»»
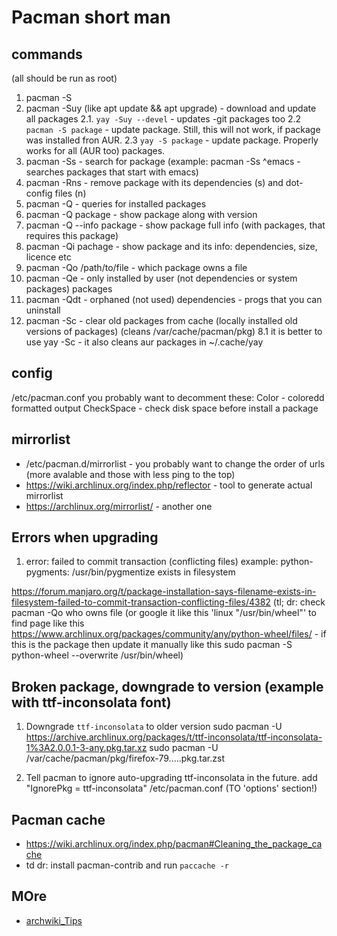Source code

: # Pacman short man
## commands
(all should be run as root)
1. pacman -S <package>
2. pacman -Suy (like apt update && apt upgrade) - download and update all packages
2.1. `yay -Suy --devel` - updates -git packages too
2.2 `pacman -S package` - update package. Still, this will not work, if package was installed fron AUR.
2.3 `yay -S package` - update package. Properly works for all (AUR too) packages.
3. pacman -Ss <package or regexp to search> - search for package (example: pacman -Ss ^emacs - searches packages that start with emacs)
4. pacman -Rns <package> - remove package with its dependencies (s) and dot-config files (n)
5. pacman -Q - queries for installed packages
5. pacman -Q package - show package along with version
5. pacman -Q --info package - show package full info (with packages, that requires this package)
5. pacman -Qi pachage - show package and its info: dependencies, size, licence etc
5. pacman -Qo /path/to/file - which package owns a file
6. pacman -Qe - only installed by user (not dependencies or system packages) packages
7. pacman -Qdt - orphaned (not used) dependencies - progs that you can uninstall
8. pacman -Sc - clear old packages from cache (locally installed old versions of packages) (cleans /var/cache/pacman/pkg)
8.1 it is better to use yay -Sc - it also cleans aur packages in ~/.cache/yay

## config
/etc/pacman.conf
you probably want to decomment these:
Color - coloredd formatted output
CheckSpace - check disk space before install a package

## mirrorlist
- /etc/pacman.d/mirrorlist - you probably want to change the order of urls (more avalable and those with less ping to the top)
- https://wiki.archlinux.org/index.php/reflector - tool to generate actual mirrorlist
- https://archlinux.org/mirrorlist/ - another one


## Errors when upgrading
1. error: failed to commit transaction (conflicting files)
example: python-pygments: /usr/bin/pygmentize exists in filesystem

https://forum.manjaro.org/t/package-installation-says-filename-exists-in-filesystem-failed-to-commit-transaction-conflicting-files/4382
(tl; dr: check pacman -Qo who owns file (or google it like this 'linux "/usr/bin/wheel"' to find page like this https://www.archlinux.org/packages/community/any/python-wheel/files/ - if this is the package then update it manually like this sudo pacman -S python-wheel --overwrite /usr/bin/wheel)

## Broken package, downgrade to version (example with ttf-inconsolata font)
1. Downgrade `ttf-inconsolata` to older version
sudo pacman -U https://archive.archlinux.org/packages/t/ttf-inconsolata/ttf-inconsolata-1%3A2.0.0.1-3-any.pkg.tar.xz
sudo pacman -U /var/cache/pacman/pkg/firefox-79.....pkg.tar.zst

2. Tell pacman to ignore auto-upgrading ttf-inconsolata in the future.
add "IgnorePkg = ttf-inconsolata" /etc/pacman.conf (TO 'options' section!)

## Pacman cache
- https://wiki.archlinux.org/index.php/pacman#Cleaning_the_package_cache
- td dr: install pacman-contrib  and run `paccache -r`

## MOre
- [archwiki_Tips](https://wiki.archlinux.org/index.php/Pacman/Tips_and_tricks)
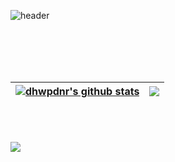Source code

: ![header](https://capsule-render.vercel.app/api?type=wave&color=auto&height=300&section=header&text=OH%20JE%20UK&fontSize=90)

<br/>
<br/>
<br/>
<br/>

<div align="center">

  | <a href="https://github-readme-stats.vercel.app/api?username=dhwpdnr&show_icons=true&theme=gruvbox"><img align="center" src="https://github-readme-stats.vercel.app/api?username=dhwpdnr&show_icons=true&theme=gruvbox&hide_border=true" alt="dhwpdnr's github stats" /></a> | <a href="https://github.com/anuraghazra/github-readme-stats"><img align="center" src="https://github-readme-stats.vercel.app/api/top-langs/?username=dhwpdnr&layout=compact&theme=gruvbox&hide_border=true" /></a> |
| ------------- | ------------- |

</div>
<br/>
<br/>
<br/>
<img src="https://img.shields.io/badge/Django-3DDC84?style=flat-square&logo=Django&logoColor=white"/>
««
*About this exercise*.
Apart from the pictures, which are to be omitted, every record must be transcribed exactly.

*Output below*.
Source code

: # Pacman short man
## commands
(all should be run as root)
1. pacman -S <package>
2. pacman -Suy (like apt update && apt upgrade) - download and update all packages
2.1. `yay -Suy --devel` - updates -git packages too
2.2 `pacman -S package` - update package. Still, this will not work, if package was installed fron AUR.
2.3 `yay -S package` - update package. Properly works for all (AUR too) packages.
3. pacman -Ss <package or regexp to search> - search for package (example: pacman -Ss ^emacs - searches packages that start with emacs)
4. pacman -Rns <package> - remove package with its dependencies (s) and dot-config files (n)
5. pacman -Q - queries for installed packages
5. pacman -Q package - show package along with version
5. pacman -Q --info package - show package full info (with packages, that requires this package)
5. pacman -Qi pachage - show package and its info: dependencies, size, licence etc
5. pacman -Qo /path/to/file - which package owns a file
6. pacman -Qe - only installed by user (not dependencies or system packages) packages
7. pacman -Qdt - orphaned (not used) dependencies - progs that you can uninstall
8. pacman -Sc - clear old packages from cache (locally installed old versions of packages) (cleans /var/cache/pacman/pkg)
8.1 it is better to use yay -Sc - it also cleans aur packages in ~/.cache/yay

## config
/etc/pacman.conf
you probably want to decomment these:
Color - coloredd formatted output
CheckSpace - check disk space before install a package

## mirrorlist
- /etc/pacman.d/mirrorlist - you probably want to change the order of urls (more avalable and those with less ping to the top)
- https://wiki.archlinux.org/index.php/reflector - tool to generate actual mirrorlist
- https://archlinux.org/mirrorlist/ - another one


## Errors when upgrading
1. error: failed to commit transaction (conflicting files)
example: python-pygments: /usr/bin/pygmentize exists in filesystem

https://forum.manjaro.org/t/package-installation-says-filename-exists-in-filesystem-failed-to-commit-transaction-conflicting-files/4382
(tl; dr: check pacman -Qo who owns file (or google it like this 'linux "/usr/bin/wheel"' to find page like this https://www.archlinux.org/packages/community/any/python-wheel/files/ - if this is the package then update it manually like this sudo pacman -S python-wheel --overwrite /usr/bin/wheel)

## Broken package, downgrade to version (example with ttf-inconsolata font)
1. Downgrade `ttf-inconsolata` to older version
sudo pacman -U https://archive.archlinux.org/packages/t/ttf-inconsolata/ttf-inconsolata-1%3A2.0.0.1-3-any.pkg.tar.xz
sudo pacman -U /var/cache/pacman/pkg/firefox-79.....pkg.tar.zst

2. Tell pacman to ignore auto-upgrading ttf-inconsolata in the future.
add "IgnorePkg = ttf-inconsolata" /etc/pacman.conf (TO 'options' section!)

## Pacman cache
- https://wiki.archlinux.org/index.php/pacman#Cleaning_the_package_cache
- td dr: install pacman-contrib  and run `paccache -r`

## MOre
- [archwiki_Tips](https://wiki.archlinux.org/index.php/Pacman/Tips_and_tricks)
Source code

: ![header](https://capsule-render.vercel.app/api?type=wave&color=auto&height=300&section=header&text=OH%20JE%20UK&fontSize=90)

<br/>
<br/>
<br/>
<br/>

<div align="center">

  | <a href="https://github-readme-stats.vercel.app/api?username=dhwpdnr&show_icons=true&theme=gruvbox"><img align="center" src="https://github-readme-stats.vercel.app/api?username=dhwpdnr&show_icons=true&theme=gruvbox&hide_border=true" alt="dhwpdnr's github stats" /></a> | <a href="https://github.com/anuraghazra/github-readme-stats"><img align="center" src="https://github-readme-stats.vercel.app/api/top-langs/?username=dhwpdnr&layout=compact&theme=gruvbox&hide_border=true" /></a> |
| ------------- | ------------- |

</div>
<br/>
<br/>
<br/>
<img src="https://img.shields.io/badge/Django-3DDC84?style=flat-square&logo=Django&logoColor=white"/>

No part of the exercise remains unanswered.